Shaune and Brett Fraser deserve heroes welcomes when they return to the Cayman Islands in a couple of weeks after superb swims at the London Olympics, which confirmed them as world-class performers.
Brett, in his second Olympics, came sixth in the 50 metres freestyle, finishing in 22.91 seconds on Thursday. It ranked him 32nd in the world. He is also world ranked 12th in the 200m freestyle and 15th in the 100m freestyle.
Shaune finished his third Olympics ranked 16th in the 100m free and 20th in the 200m free. The boys’ mother Laurice was at poolside at the Aquatics Centre. She said: “They did phenomenally well. I’m very pleased with their results, I’m sure they are too.
“Actually, having two sons in the same event was very nerve racking. My support was with both of them.
“I think that youngsters coming through should know that they can set their goals high. It does not matter unless you work long and hard, stay dedicated, stay focused and they can achieve anything they put their minds to.”
Younger brother Kyle wants to emulate Brett, 22, and Shaune, 24, and their parents know the importance of their support, physical as well as financial.
“Family support is key,” said Laurice. “You have other supporters such as the Olympic Committee and corporate sponsors, but certainly, swimmers need their parents, siblings and whoever else is there for them. If they have that it is definitely a plus for them.”
Brett said: “It is one of the best feelings in the world to have your parents come and support you. All the way from the beginning to the end, I think that was the biggest drive for me to get here and I couldn’t have done it without them.” Jim Fraser was in London too. He said: “Both my sons have got here because of each other. As a parent, you just sit back and enjoy it obviously knowing that one is going to finish ahead of the other.
“Without each other I don’t think they could have gotten here. They are their own small team and they’ve helped each other enormously.
“Watching them you definitely go through all the emotions. It’s a roller-coaster and you sometimes stay somewhat numb at times. “At a young age parental support is critical. At a young age, they’re the ones who have to get the kids to the pool. Six-year-olds cannot drive themselves to the pool.
“The bottom line is parents have to be supportive of their kids right up until their upper teens, give them the push and be right there for them.”
Brett and Shaune are going to take a short holiday in Europe before resuming their arduous training. Brett said: “I’m going to take a little break, as every athlete needs once they’ve finished up with these Games. It’s been a long, hard four years of training, physically and mentally.
“I’m going on to pursue my masters degree and an MBA hopefully keeping swimming in mind as I have for the past four years. The Rio de Janeiro Olympics is definitely a possibility for both of us so we’ll see when it gets closer because you have to put in a lot of work.

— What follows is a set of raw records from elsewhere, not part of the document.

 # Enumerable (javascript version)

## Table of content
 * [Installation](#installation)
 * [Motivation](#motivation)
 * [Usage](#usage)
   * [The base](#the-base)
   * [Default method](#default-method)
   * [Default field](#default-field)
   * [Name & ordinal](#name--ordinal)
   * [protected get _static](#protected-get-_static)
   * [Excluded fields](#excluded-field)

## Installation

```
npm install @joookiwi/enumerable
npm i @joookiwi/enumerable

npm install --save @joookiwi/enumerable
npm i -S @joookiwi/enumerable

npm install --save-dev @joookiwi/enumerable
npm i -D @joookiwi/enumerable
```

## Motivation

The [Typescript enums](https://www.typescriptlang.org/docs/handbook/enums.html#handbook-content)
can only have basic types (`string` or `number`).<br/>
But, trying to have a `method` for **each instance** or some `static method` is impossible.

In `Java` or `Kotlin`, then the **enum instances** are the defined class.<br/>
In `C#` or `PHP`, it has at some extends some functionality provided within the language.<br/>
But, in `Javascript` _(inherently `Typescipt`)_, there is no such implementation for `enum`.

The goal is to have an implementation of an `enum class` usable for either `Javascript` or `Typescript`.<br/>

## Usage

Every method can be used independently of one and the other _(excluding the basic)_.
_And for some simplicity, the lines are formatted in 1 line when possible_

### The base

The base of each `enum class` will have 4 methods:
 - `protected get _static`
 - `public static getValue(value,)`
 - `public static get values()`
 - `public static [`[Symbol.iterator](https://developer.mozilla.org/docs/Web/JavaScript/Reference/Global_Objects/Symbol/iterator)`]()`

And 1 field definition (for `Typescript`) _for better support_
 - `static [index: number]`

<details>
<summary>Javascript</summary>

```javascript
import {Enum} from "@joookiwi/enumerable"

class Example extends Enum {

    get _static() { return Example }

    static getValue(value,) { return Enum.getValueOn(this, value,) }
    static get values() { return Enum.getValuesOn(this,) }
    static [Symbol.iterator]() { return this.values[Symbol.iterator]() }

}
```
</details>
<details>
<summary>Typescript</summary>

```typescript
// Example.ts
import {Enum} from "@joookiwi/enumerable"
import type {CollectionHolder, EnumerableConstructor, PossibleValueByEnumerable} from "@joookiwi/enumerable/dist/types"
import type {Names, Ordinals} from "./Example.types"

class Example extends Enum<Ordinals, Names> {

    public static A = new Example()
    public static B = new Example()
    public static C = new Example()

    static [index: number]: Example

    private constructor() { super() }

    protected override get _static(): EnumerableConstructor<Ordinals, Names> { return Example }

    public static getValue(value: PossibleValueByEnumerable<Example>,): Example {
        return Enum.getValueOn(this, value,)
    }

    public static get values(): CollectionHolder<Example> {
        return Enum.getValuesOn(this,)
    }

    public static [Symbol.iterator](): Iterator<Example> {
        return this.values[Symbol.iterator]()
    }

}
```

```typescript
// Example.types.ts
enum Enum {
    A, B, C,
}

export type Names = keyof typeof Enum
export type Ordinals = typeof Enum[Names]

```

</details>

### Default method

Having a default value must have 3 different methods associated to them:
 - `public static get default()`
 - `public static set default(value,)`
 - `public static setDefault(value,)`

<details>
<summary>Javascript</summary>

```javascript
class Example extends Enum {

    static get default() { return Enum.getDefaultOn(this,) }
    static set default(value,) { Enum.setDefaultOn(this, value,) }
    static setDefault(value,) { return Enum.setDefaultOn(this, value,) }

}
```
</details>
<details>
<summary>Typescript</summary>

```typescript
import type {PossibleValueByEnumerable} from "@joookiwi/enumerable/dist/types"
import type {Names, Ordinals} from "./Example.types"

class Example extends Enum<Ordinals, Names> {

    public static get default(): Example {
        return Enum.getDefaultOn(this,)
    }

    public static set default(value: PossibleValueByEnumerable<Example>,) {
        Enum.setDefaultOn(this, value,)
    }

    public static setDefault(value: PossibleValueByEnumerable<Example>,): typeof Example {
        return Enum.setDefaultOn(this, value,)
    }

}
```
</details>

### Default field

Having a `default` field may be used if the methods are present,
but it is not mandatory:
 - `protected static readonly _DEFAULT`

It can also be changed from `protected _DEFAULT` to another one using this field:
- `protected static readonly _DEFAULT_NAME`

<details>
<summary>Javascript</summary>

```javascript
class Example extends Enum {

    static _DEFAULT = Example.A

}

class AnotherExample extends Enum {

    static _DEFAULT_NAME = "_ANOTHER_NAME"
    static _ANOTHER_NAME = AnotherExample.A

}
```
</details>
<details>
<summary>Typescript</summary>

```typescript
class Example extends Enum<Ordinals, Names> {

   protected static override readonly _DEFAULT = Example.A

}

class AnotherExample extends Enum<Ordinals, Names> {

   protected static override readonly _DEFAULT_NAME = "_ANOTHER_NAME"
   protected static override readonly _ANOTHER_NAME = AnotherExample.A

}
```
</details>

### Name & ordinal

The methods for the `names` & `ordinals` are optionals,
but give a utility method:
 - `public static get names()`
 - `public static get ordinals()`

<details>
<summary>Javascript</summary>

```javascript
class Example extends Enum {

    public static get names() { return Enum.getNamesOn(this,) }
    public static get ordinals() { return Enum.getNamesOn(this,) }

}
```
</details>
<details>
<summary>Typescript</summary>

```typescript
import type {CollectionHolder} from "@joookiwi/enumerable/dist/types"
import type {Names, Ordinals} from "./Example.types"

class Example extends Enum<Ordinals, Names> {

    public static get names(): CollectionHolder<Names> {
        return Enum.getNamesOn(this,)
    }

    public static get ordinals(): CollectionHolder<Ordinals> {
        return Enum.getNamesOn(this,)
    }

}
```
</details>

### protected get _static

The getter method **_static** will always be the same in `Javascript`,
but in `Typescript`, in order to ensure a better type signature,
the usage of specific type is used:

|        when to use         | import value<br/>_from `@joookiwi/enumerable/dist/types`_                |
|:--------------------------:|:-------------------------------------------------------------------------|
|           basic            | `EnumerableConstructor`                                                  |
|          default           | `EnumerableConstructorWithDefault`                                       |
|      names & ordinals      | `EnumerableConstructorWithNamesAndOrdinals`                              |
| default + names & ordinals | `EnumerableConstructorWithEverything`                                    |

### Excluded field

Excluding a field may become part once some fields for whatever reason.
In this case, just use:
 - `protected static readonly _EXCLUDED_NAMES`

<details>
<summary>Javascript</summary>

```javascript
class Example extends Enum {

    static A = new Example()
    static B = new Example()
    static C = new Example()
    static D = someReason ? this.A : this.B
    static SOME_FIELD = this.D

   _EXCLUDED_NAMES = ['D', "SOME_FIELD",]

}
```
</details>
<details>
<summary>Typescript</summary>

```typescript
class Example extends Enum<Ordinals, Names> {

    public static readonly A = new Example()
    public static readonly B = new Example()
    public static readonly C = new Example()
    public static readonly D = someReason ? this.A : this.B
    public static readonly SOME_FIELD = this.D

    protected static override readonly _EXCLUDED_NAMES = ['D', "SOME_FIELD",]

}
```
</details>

“The training I’ve done since I was very young will probably stick with me for the rest of my lifetime. We’re going to keep building that base and see what we have in Rio.” Laurice added: “Both of my kids have certainly made Cayman proud and they have a lot of supporters there and I just want to say thank you.
“They have been very dedicated and focused and excellent ambassadors for the Cayman Islands. And for all those aspiring athletes coming up I wish them all the best.
“Brett and Shaune will be available to give them pointers. It is their choice if they continue to the next Olympics but they have their tertiary education to further and once they are able to balance it I’m sure they’re going to make their own decision.”
Jim feels there is a lot more to come from the torpedo brothers. He said: “I truly believe the best is yet to come. Right now they are physically and emotionally drained and in no time they will be recharged and back for 2016.”